Voici quelques pistes inspirées de Rosanvallon, qu'on peut adapter au contexte marocain : Créer un Observatoire citoyen de la transparence, indépendant, chargé de noter la performance des élus, non pas selon des critères partisans, mais en fonction de leurs engagements, de leur accessibilité, de leur éthique.
Institutionnaliser le droit de pétition, avec des seuils clairs pour obliger le Parlement à débattre d'un sujet.
Renforcer les mécanismes de reddition des comptes : pourquoi ne pas imaginer des « audits citoyens » annuels des politiques publiques, menés par des comités de citoyens tirés au sort ?
Protéger et valoriser les lanceurs d'alerte, dans l'administration comme dans le secteur privé.
Vers une démocratie mixte
Rosanvallon parle d'un « régime mixte des modernes« , où la démocratie représentative coexiste avec des formes de contre-pouvoir structurées. Ce n'est pas une utopie. C'est une nécessité. Le Maroc, qui revendique une modernité politique et une stabilité institutionnelle, pourrait être un laboratoire de cette démocratie élargie. Une démocratie où le vote reste central, mais où la parole citoyenne ne se tait pas après le scrutin.

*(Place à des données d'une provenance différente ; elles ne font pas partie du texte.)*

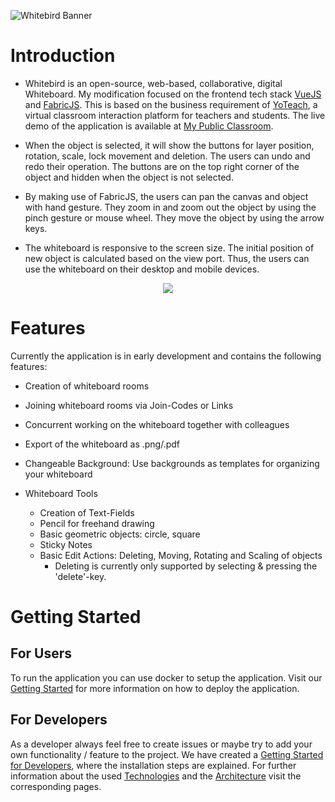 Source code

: ![Whitebird Banner](https://github.com/BuchholzTim/Whitebird/wiki/images/banner.png)

# Introduction

- Whitebird is an open-source, web-based, collaborative, digital Whiteboard. My modification focused on the frontend tech stack [VueJS](https://github.com/vuejs) and [FabricJS](https://github.com/fabricjs/fabric.js). This is based on the business requirement of [YoTeach](https://yoteachapp.com/), a virtual classroom interaction platform for teachers and students. The live demo of the application is available at [My Public Classroom](https://yoteachapp.com/laihowo).

- When the object is selected, it will show the buttons for layer position, rotation, scale, lock movement and deletion. The users can undo and redo their operation. The buttons are on the top right corner of the object and hidden when the object is not selected.

- By making use of FabricJS, the users can pan the canvas and object with hand gesture. They zoom in and zoom out the object by using the pinch gesture or mouse wheel. They move the object by using the arrow keys.

- The whiteboard is responsive to the screen size. The initial position of new object is calculated based on the view port. Thus, the users can use the whiteboard on their desktop and mobile devices. 

<p align="center">
  <img src="https://github.com/BuchholzTim/Whitebird/wiki/images/demo.gif">
</p>

# Features

Currently the application is in early development and contains the following features:

- Creation of whiteboard rooms
- Joining whiteboard rooms via Join-Codes or Links

- Concurrent working on the whiteboard together with colleagues
- Export of the whiteboard as .png/.pdf
- Changeable Background: Use backgrounds as templates for organizing your whiteboard

- Whiteboard Tools
  - Creation of Text-Fields
  - Pencil for freehand drawing
  - Basic geometric objects: circle, square
  - Sticky Notes
  - Basic Edit Actions: Deleting, Moving, Rotating and Scaling of objects
    - Deleting is currently only supported by selecting & pressing the 'delete'-key.

# Getting Started

## For Users

To run the application you can use docker to setup the application. Visit our [Getting Started](https://github.com/BuchholzTim/Whitebird/wiki/Getting-Started) for more information on how to deploy the application.

## For Developers

As a developer always feel free to create issues or maybe try to add your own functionality / feature to the project. We have created a [Getting Started for Developers](https://github.com/BuchholzTim/Whitebird/wiki/Getting-Started-Dev), where the installation steps are explained. For further information about the used [Technologies](https://github.com/BuchholzTim/Whitebird/wiki/Technologies) and the [Architecture](https://github.com/BuchholzTim/Whitebird/wiki/Architecture) visit the corresponding pages.
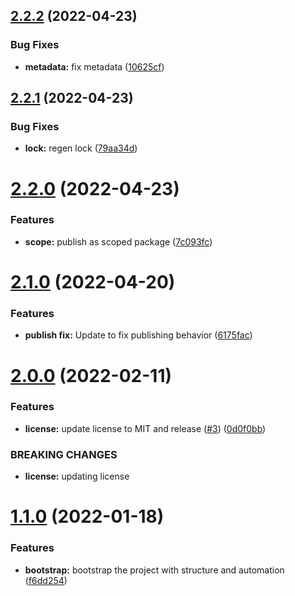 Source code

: ## [2.2.2](https://github.com/mdial89f/serverless-iam-helper/compare/v2.2.1...v2.2.2) (2022-04-23)


### Bug Fixes

* **metadata:** fix metadata ([10625cf](https://github.com/mdial89f/serverless-iam-helper/commit/10625cf426535539019ce0b3e5fcf9a370fc4ea7))

## [2.2.1](https://github.com/mdial89f/serverless-iam-helper/compare/v2.2.0...v2.2.1) (2022-04-23)


### Bug Fixes

* **lock:** regen lock ([79aa34d](https://github.com/mdial89f/serverless-iam-helper/commit/79aa34da51b13034f546c7f4a603421525fbb676))

# [2.2.0](https://github.com/mdial89f/serverless-iam-helper/compare/v2.1.0...v2.2.0) (2022-04-23)


### Features

* **scope:** publish as scoped package ([7c093fc](https://github.com/mdial89f/serverless-iam-helper/commit/7c093fcb4eab40293eb5c52553c9c1dd060f1091))

# [2.1.0](https://github.com/mdial89f/serverless-iam-helper/compare/v2.0.0...v2.1.0) (2022-04-20)


### Features

* **publish fix:**  Update to fix publishing behavior ([6175fac](https://github.com/mdial89f/serverless-iam-helper/commit/6175fac86cd2c11e0436a9eec353917efb66f387))

# [2.0.0](https://github.com/mdial89f/serverless-iam-helper/compare/v1.1.0...v2.0.0) (2022-02-11)


### Features

* **license:** update license to MIT and release ([#3](https://github.com/mdial89f/serverless-iam-helper/issues/3)) ([0d0f0bb](https://github.com/mdial89f/serverless-iam-helper/commit/0d0f0bb2ee8f54fab76fbfe5805608f38a77ae8d))


### BREAKING CHANGES

* **license:** updating license

# [1.1.0](https://github.com/mdial89f/serverless-iam-helper/compare/v1.0.0...v1.1.0) (2022-01-18)


### Features

* **bootstrap:** bootstrap the project with structure and automation ([f6dd254](https://github.com/mdial89f/serverless-iam-helper/commit/f6dd2541fc3a0d24224726721370866fd2de958d))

Conclusion : redonner du sens à la politique
Les élections à venir ne changeront rien si elles ne s'inscrivent pas dans un cadre plus large, où la confiance se reconstruit pas à pas, entre les votes, par des gestes concrets de transparence et de reddition des comptes. La contre-démocratie n'est pas le contraire de la démocratie. C'est ce qui la maintient en vie quand les institutions s'engourdissent. Et si, au lieu de craindre la défiance, on l'invitait à entrer dans les institutions ? Peut-être que c'est là, justement, le prochain saut démocratique du Maroc.